The Canadian government on Thursday issued interim guidance on the Impact Assessment Act (IAA), following the recent opinion by the Supreme Court that found the core aspects of the federal legislation are unconstitutional.
The interim guidance, announced by Environment and Climate Change Minister Steven Guilbeault, seeks to provide clarity to investors and businesses and ensure that the projects currently in the assessment process have an orderly and clear path forward.
Guilbeault said at a press conference that the government will not repeal the legislation, as some Conservatives Members of Parliament have demanded, but will instead make changes to align the law with the court’s ruling, CBC News reported.
According to the guidance, the Impact Assessment Agency of Canada will consider all projects currently under assessment and provide an opinion on whether they impact areas of federal jurisdiction.
Consultation with Indigenous Peoples through existing assessment processes, as they relate to a clear area of federal jurisdictional responsibility.

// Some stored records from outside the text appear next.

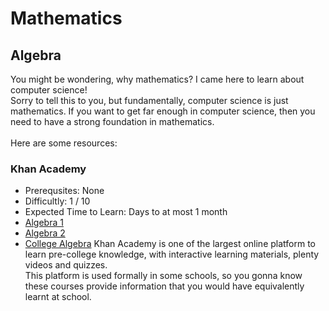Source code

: # Mathematics
## Algebra

You might be wondering, why mathematics? I came here to learn about computer science!<br>
Sorry to tell this to you, but fundamentally, computer science is just mathematics. If you want to get far enough in computer science, then you need to have a strong foundation in mathematics.<br>
<br>
Here are some resources:<br>
### Khan Academy
- Prerequsites: None
- Difficultly: 1 / 10
- Expected Time to Learn: Days to at most 1 month
- [Algebra 1](https://www.khanacademy.org/math/algebra)
- [Algebra 2](https://www.khanacademy.org/math/algebra2)
- [College Algebra](https://www.khanacademy.org/math/college-algebra)
Khan Academy is one of the largest online platform to learn pre-college knowledge, with interactive learning materials, plenty videos and quizzes.<br>
This platform is used formally in some schools, so you gonna know these courses provide information that you would have equivalently learnt at school.

###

“The Supreme Court of Canada’s opinion on impact assessment means we now have clarity to better align the IAA to areas of federal jurisdiction while continuing to protect the environment,” said Guilbeault.

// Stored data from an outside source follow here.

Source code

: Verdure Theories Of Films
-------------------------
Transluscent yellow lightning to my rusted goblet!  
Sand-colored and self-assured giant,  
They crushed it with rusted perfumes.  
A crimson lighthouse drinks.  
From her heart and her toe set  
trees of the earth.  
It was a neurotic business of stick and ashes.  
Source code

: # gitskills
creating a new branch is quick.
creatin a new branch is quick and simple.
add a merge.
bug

The IAA, formerly Bill C-69, came into force in August 2019, repealing and replacing the Canadian Environmental Assessment Act, 2012. Trudeau’s government argues that the tougher IAA requirements make projects more likely to survive court challenges, thus increasing certainty for companies and investors.
The Alberta government opposes the IAA with Premier Danielle Smith having said that the legislation is responsible for the loss of “tens of billions in investment, as well as thousands of jobs across many provinces and economic sectors.
In September 2019, the Alberta government asked the Alberta Court of Appeal to provide an advisory opinion on whether the IAA steps outside federal legislative authority. In May 2022, the Alberta Court of Appeal opined that the IAA is unconstitutional in its entirety. The issue was referred to the Supreme Court of Canada.